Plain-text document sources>
[Start of Attachment]
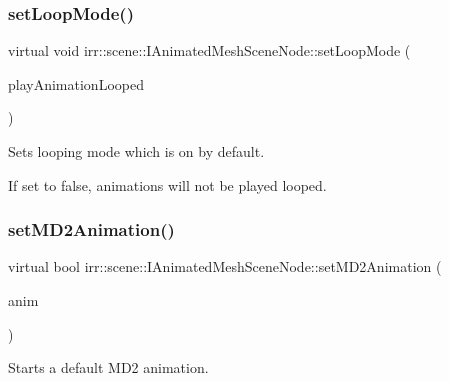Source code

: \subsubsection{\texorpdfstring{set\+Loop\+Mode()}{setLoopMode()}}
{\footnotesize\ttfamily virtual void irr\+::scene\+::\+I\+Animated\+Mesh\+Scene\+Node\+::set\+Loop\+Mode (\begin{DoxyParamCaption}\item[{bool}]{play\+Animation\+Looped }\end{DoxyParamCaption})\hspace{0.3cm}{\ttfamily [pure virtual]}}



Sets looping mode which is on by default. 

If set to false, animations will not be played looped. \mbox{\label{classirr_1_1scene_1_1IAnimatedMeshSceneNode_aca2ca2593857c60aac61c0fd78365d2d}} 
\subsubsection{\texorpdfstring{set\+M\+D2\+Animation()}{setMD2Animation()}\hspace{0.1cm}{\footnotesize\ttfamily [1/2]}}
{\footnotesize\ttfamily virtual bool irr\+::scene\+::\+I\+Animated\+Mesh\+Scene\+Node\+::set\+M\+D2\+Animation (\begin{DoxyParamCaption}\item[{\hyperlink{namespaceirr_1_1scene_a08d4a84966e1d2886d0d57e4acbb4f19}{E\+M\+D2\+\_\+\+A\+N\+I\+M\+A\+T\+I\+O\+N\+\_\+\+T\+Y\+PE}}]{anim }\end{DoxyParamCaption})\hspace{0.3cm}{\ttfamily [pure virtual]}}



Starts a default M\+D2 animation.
[End of Attachment]
[Start of Attachment]
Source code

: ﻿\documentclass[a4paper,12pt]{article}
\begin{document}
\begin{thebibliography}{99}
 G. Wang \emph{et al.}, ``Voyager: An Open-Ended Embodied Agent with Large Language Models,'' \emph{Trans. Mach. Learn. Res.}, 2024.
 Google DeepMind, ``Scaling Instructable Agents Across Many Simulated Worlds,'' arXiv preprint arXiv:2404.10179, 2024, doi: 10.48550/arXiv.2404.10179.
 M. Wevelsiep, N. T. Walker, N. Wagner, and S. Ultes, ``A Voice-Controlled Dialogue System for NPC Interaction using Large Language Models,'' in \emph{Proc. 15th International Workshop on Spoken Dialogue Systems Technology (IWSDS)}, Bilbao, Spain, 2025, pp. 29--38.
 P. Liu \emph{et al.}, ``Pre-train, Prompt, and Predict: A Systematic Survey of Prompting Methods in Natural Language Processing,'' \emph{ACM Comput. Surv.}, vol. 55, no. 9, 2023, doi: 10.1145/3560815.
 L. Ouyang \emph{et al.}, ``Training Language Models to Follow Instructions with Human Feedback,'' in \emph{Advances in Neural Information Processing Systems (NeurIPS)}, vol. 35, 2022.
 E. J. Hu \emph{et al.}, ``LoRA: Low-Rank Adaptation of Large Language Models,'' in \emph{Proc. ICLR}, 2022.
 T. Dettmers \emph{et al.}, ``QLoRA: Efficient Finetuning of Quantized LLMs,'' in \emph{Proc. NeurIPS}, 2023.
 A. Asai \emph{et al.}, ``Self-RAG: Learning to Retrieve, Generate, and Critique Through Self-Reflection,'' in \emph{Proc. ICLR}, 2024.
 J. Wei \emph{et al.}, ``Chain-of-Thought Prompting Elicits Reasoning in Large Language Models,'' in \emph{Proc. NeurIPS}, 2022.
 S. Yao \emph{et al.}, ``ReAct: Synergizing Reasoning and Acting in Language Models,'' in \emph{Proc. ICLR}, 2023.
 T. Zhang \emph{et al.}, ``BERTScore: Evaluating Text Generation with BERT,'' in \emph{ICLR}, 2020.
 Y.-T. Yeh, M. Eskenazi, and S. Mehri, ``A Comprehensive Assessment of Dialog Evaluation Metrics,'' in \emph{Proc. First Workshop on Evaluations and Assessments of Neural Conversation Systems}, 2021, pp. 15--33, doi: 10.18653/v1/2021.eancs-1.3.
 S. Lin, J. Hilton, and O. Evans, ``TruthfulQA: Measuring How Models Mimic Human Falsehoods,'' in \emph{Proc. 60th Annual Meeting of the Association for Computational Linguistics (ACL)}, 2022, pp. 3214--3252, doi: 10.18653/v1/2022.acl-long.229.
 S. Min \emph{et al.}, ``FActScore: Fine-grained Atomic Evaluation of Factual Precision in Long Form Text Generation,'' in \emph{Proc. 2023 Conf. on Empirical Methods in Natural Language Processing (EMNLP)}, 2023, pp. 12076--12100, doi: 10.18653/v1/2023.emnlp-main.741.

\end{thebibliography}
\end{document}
[End of Attachment]
If a line of the records above contains the word "Natural", count it; then give the total and nothing more.

2